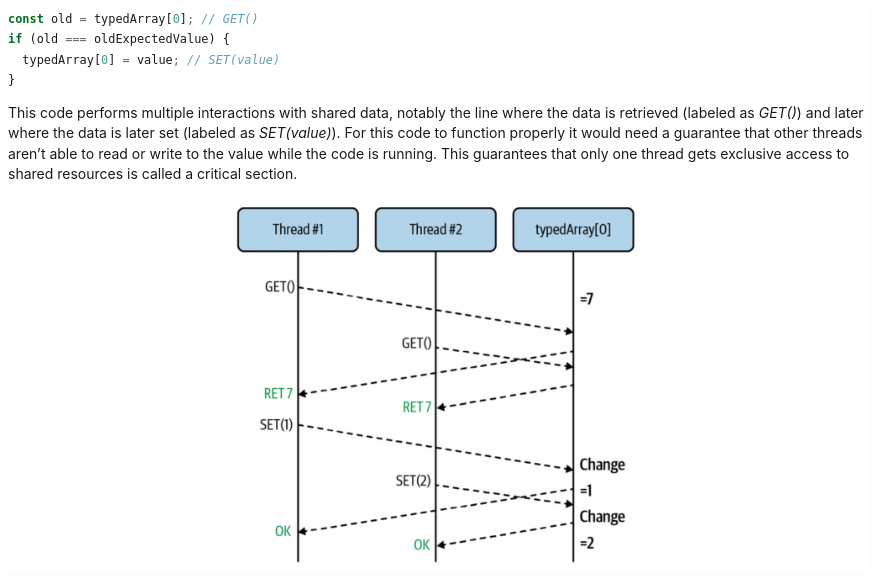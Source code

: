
 ```js
const old = typedArray[0]; // GET()
if (old === oldExpectedValue) {
  typedArray[0] = value; // SET(value)
}
```

This code performs multiple interactions with shared data, notably the line where the data is retrieved (labeled as _GET()_) and later where the data is later set (labeled as _SET(value)_). For this code to function properly it would need a guarantee that other threads aren’t able to read or write to the value while the code is running. This guarantees that only one thread gets exclusive access to shared resources is called a critical section.

<p align="center">
<img alt='nonatomicFormOfCEX' width="50%" src="./img/nonatomicFormOfCEX.png" />
</p>
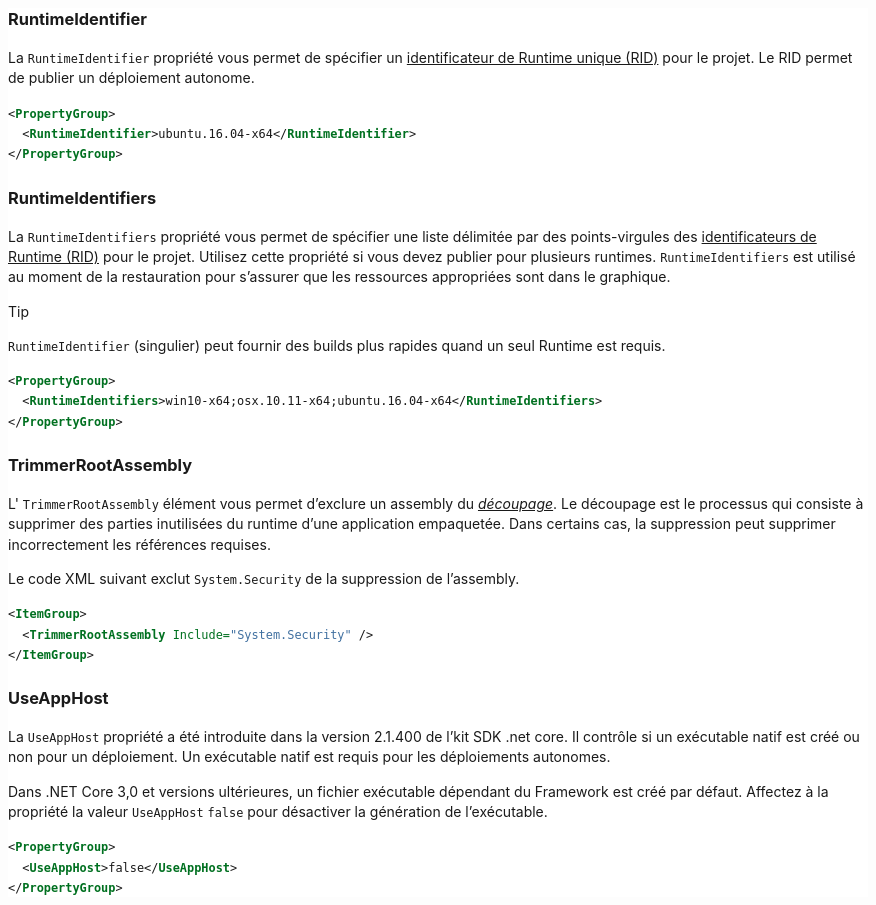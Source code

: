 ### <a name="runtimeidentifier"></a>RuntimeIdentifier

La `RuntimeIdentifier` propriété vous permet de spécifier un [identificateur de Runtime unique (RID)](../rid-catalog.md) pour le projet. Le RID permet de publier un déploiement autonome.

```xml
<PropertyGroup>
  <RuntimeIdentifier>ubuntu.16.04-x64</RuntimeIdentifier>
</PropertyGroup>
```

### <a name="runtimeidentifiers"></a>RuntimeIdentifiers

La `RuntimeIdentifiers` propriété vous permet de spécifier une liste délimitée par des points-virgules des [identificateurs de Runtime (RID)](../rid-catalog.md) pour le projet. Utilisez cette propriété si vous devez publier pour plusieurs runtimes. `RuntimeIdentifiers` est utilisé au moment de la restauration pour s’assurer que les ressources appropriées sont dans le graphique.

> [!TIP]
> `RuntimeIdentifier` (singulier) peut fournir des builds plus rapides quand un seul Runtime est requis.

```xml
<PropertyGroup>
  <RuntimeIdentifiers>win10-x64;osx.10.11-x64;ubuntu.16.04-x64</RuntimeIdentifiers>
</PropertyGroup>
```

### <a name="trimmerrootassembly"></a>TrimmerRootAssembly

L' `TrimmerRootAssembly` élément vous permet d’exclure un assembly du [*découpage*](../deploying/trim-self-contained.md). Le découpage est le processus qui consiste à supprimer des parties inutilisées du runtime d’une application empaquetée. Dans certains cas, la suppression peut supprimer incorrectement les références requises.

Le code XML suivant exclut `System.Security` de la suppression de l’assembly.

```xml
<ItemGroup>
  <TrimmerRootAssembly Include="System.Security" />
</ItemGroup>
```

### <a name="useapphost"></a>UseAppHost

La `UseAppHost` propriété a été introduite dans la version 2.1.400 de l’kit SDK .net core. Il contrôle si un exécutable natif est créé ou non pour un déploiement. Un exécutable natif est requis pour les déploiements autonomes.

Dans .NET Core 3,0 et versions ultérieures, un fichier exécutable dépendant du Framework est créé par défaut. Affectez à la propriété la valeur `UseAppHost` `false` pour désactiver la génération de l’exécutable.

```xml
<PropertyGroup>
  <UseAppHost>false</UseAppHost>
</PropertyGroup>
```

## REQUIREMENT:
Set the pictures aside and transcribe the data above exactly.

## RESULT:
Source code

:
 ```js
const old = typedArray[0]; // GET()
if (old === oldExpectedValue) {
  typedArray[0] = value; // SET(value)
}
```

This code performs multiple interactions with shared data, notably the line where the data is retrieved (labeled as _GET()_) and later where the data is later set (labeled as _SET(value)_). For this code to function properly it would need a guarantee that other threads aren’t able to read or write to the value while the code is running. This guarantees that only one thread gets exclusive access to shared resources is called a critical section.

<p align="center">
<img alt='nonatomicFormOfCEX' width="50%" src="./img/nonatomicFormOfCEX.png" />
</p>
Source code

: ### <a name="runtimeidentifier"></a>RuntimeIdentifier

La `RuntimeIdentifier` propriété vous permet de spécifier un [identificateur de Runtime unique (RID)](../rid-catalog.md) pour le projet. Le RID permet de publier un déploiement autonome.

```xml
<PropertyGroup>
  <RuntimeIdentifier>ubuntu.16.04-x64</RuntimeIdentifier>
</PropertyGroup>
```

### <a name="runtimeidentifiers"></a>RuntimeIdentifiers

La `RuntimeIdentifiers` propriété vous permet de spécifier une liste délimitée par des points-virgules des [identificateurs de Runtime (RID)](../rid-catalog.md) pour le projet. Utilisez cette propriété si vous devez publier pour plusieurs runtimes. `RuntimeIdentifiers` est utilisé au moment de la restauration pour s’assurer que les ressources appropriées sont dans le graphique.

> [!TIP]
> `RuntimeIdentifier` (singulier) peut fournir des builds plus rapides quand un seul Runtime est requis.

```xml
<PropertyGroup>
  <RuntimeIdentifiers>win10-x64;osx.10.11-x64;ubuntu.16.04-x64</RuntimeIdentifiers>
</PropertyGroup>
```

### <a name="trimmerrootassembly"></a>TrimmerRootAssembly

L' `TrimmerRootAssembly` élément vous permet d’exclure un assembly du [*découpage*](../deploying/trim-self-contained.md). Le découpage est le processus qui consiste à supprimer des parties inutilisées du runtime d’une application empaquetée. Dans certains cas, la suppression peut supprimer incorrectement les références requises.

Le code XML suivant exclut `System.Security` de la suppression de l’assembly.

```xml
<ItemGroup>
  <TrimmerRootAssembly Include="System.Security" />
</ItemGroup>
```

### <a name="useapphost"></a>UseAppHost

La `UseAppHost` propriété a été introduite dans la version 2.1.400 de l’kit SDK .net core. Il contrôle si un exécutable natif est créé ou non pour un déploiement. Un exécutable natif est requis pour les déploiements autonomes.

Dans .NET Core 3,0 et versions ultérieures, un fichier exécutable dépendant du Framework est créé par défaut. Affectez à la propriété la valeur `UseAppHost` `false` pour désactiver la génération de l’exécutable.

```xml
<PropertyGroup>
  <UseAppHost>false</UseAppHost>
</PropertyGroup>
```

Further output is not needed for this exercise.